▶ **EXERCISE MATERIAL**:
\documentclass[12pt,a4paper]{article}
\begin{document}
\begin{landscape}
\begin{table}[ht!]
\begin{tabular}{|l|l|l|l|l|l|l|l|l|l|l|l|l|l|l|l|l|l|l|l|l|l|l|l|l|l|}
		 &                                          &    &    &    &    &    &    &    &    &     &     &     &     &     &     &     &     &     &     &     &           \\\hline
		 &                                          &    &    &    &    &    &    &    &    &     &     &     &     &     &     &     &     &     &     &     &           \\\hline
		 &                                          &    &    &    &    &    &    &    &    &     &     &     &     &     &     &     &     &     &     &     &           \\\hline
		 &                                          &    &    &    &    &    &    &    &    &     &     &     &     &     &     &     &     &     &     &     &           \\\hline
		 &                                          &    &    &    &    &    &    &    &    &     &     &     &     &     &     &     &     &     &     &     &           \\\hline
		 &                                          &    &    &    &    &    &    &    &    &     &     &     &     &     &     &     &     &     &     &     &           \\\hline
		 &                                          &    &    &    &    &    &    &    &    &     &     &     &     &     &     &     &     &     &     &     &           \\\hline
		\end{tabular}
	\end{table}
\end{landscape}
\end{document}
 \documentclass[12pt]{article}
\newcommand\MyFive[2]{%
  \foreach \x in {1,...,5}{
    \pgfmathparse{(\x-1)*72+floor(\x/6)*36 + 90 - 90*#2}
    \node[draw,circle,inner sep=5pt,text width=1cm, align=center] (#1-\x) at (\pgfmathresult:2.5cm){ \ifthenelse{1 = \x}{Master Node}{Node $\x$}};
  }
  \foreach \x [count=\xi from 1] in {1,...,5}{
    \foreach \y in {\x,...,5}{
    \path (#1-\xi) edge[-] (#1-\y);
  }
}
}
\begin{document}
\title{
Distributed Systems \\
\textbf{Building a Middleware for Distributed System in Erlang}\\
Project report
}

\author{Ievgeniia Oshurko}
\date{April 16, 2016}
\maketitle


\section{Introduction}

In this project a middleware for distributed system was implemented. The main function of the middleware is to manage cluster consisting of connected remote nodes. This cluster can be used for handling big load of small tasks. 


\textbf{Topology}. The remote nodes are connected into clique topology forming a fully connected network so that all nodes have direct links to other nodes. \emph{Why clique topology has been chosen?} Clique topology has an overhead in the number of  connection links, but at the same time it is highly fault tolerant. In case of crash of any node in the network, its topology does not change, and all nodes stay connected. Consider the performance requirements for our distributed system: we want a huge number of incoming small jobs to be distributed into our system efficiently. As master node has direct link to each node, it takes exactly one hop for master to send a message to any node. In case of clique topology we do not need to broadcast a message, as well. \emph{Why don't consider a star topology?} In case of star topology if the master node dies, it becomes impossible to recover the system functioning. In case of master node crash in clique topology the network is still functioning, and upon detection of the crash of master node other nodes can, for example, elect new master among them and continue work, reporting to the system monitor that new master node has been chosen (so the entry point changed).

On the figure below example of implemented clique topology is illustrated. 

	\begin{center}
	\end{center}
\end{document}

▶ **PROMPT**:
Output an exact copy of each record.

▶ **RESULT BELOW**:
\documentclass[12pt,a4paper]{article}
\begin{document}
\begin{landscape}
\begin{table}[ht!]
\begin{tabular}{|l|l|l|l|l|l|l|l|l|l|l|l|l|l|l|l|l|l|l|l|l|l|l|l|l|l|}
		 &                                          &    &    &    &    &    &    &    &    &     &     &     &     &     &     &     &     &     &     &     &           \\\hline
		 &                                          &    &    &    &    &    &    &    &    &     &     &     &     &     &     &     &     &     &     &     &           \\\hline
		 &                                          &    &    &    &    &    &    &    &    &     &     &     &     &     &     &     &     &     &     &     &           \\\hline
		 &                                          &    &    &    &    &    &    &    &    &     &     &     &     &     &     &     &     &     &     &     &           \\\hline
		 &                                          &    &    &    &    &    &    &    &    &     &     &     &     &     &     &     &     &     &     &     &           \\\hline
		 &                                          &    &    &    &    &    &    &    &    &     &     &     &     &     &     &     &     &     &     &     &           \\\hline
		 &                                          &    &    &    &    &    &    &    &    &     &     &     &     &     &     &     &     &     &     &     &           \\\hline
		\end{tabular}
	\end{table}
\end{landscape}
\end{document}
 \documentclass[12pt]{article}
\newcommand\MyFive[2]{%
  \foreach \x in {1,...,5}{
    \pgfmathparse{(\x-1)*72+floor(\x/6)*36 + 90 - 90*#2}
    \node[draw,circle,inner sep=5pt,text width=1cm, align=center] (#1-\x) at (\pgfmathresult:2.5cm){ \ifthenelse{1 = \x}{Master Node}{Node $\x$}};
  }
  \foreach \x [count=\xi from 1] in {1,...,5}{
    \foreach \y in {\x,...,5}{
    \path (#1-\xi) edge[-] (#1-\y);
  }
}
}
\begin{document}
\title{
Distributed Systems \\
\textbf{Building a Middleware for Distributed System in Erlang}\\
Project report
}

\author{Ievgeniia Oshurko}
\date{April 16, 2016}
\maketitle


\section{Introduction}

In this project a middleware for distributed system was implemented. The main function of the middleware is to manage cluster consisting of connected remote nodes. This cluster can be used for handling big load of small tasks. 


\textbf{Topology}. The remote nodes are connected into clique topology forming a fully connected network so that all nodes have direct links to other nodes. \emph{Why clique topology has been chosen?} Clique topology has an overhead in the number of  connection links, but at the same time it is highly fault tolerant. In case of crash of any node in the network, its topology does not change, and all nodes stay connected. Consider the performance requirements for our distributed system: we want a huge number of incoming small jobs to be distributed into our system efficiently. As master node has direct link to each node, it takes exactly one hop for master to send a message to any node. In case of clique topology we do not need to broadcast a message, as well. \emph{Why don't consider a star topology?} In case of star topology if the master node dies, it becomes impossible to recover the system functioning. In case of master node crash in clique topology the network is still functioning, and upon detection of the crash of master node other nodes can, for example, elect new master among them and continue work, reporting to the system monitor that new master node has been chosen (so the entry point changed).

On the figure below example of implemented clique topology is illustrated. 

	\begin{center}
	\end{center}
\end{document}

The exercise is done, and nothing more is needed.